Another Women’s History Month event, Soapbox Sisters, on March 31, brings together students to read poems, speeches and stories by women authors throughout history.
Every year during March, faculty members create events to commemorate the achievements women.
This year’s event is coordinated by Reverdy, a librarian and Brittany Lamma, an computer information system professor.
“As a librarian, I think a lot about how information and knowledge is produced through how we record history,” Reverdy said, “and whose voices are left out of those activities … or have been left out of those activities in history.”
Lamma said the month is to celebrate women who have “paved the way” for others.
“It’s cool to see all of the women-focused events around the arts and around the sciences, because sometimes we get overlooked in those areas,” Lamma said. “And it’s something I’m really passionate about.”

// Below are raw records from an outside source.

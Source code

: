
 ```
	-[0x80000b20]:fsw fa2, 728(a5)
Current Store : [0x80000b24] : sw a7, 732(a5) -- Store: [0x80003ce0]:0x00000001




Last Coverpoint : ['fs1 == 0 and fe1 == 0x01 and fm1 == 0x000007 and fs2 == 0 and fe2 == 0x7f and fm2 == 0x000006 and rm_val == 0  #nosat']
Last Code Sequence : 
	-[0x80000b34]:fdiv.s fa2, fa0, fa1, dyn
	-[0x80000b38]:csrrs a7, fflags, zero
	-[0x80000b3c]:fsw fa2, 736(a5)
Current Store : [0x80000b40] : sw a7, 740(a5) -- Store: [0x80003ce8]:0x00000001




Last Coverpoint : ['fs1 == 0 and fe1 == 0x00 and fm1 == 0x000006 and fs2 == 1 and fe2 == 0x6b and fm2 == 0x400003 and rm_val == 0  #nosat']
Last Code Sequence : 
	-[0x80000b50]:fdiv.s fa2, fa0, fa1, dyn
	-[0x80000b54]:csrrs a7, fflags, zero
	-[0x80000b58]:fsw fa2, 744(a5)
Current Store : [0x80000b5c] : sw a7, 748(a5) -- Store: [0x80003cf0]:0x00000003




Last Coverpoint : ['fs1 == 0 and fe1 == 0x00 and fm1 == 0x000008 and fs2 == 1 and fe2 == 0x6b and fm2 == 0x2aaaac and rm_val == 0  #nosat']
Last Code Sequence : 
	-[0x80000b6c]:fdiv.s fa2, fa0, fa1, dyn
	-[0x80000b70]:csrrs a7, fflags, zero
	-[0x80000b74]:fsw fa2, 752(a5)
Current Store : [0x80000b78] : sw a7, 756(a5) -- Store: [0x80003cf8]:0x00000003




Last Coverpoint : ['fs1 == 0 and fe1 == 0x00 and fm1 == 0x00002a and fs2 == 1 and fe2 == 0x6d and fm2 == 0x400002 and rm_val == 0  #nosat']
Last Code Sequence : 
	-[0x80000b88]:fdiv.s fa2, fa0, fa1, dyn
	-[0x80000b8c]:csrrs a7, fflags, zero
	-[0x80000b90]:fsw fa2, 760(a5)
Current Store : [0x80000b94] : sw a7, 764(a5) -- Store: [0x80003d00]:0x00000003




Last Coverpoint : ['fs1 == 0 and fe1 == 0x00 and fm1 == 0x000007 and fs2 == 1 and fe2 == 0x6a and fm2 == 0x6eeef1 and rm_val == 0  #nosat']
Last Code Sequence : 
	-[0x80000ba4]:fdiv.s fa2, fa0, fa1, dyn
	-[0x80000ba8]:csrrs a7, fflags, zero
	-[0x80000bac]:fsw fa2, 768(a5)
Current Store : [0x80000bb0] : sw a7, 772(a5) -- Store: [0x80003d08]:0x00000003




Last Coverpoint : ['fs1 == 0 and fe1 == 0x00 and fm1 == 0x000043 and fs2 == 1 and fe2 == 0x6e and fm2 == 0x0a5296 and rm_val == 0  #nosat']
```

Students said Women’s History Month helps them celebrate their role models.
“We have come a long way from multiple decisions being made for us, and then us now being able to choose [to be] living our own lives,” Dayra Escobar-Aguirre, a first-year biology student, said.
First-year business communications student Jennifer Aguilar-Santos agreed.
“I look up to my mom and everything she has sacrificed up till now so I think it’s important to celebrate things like that,” Aguilar-Santos said.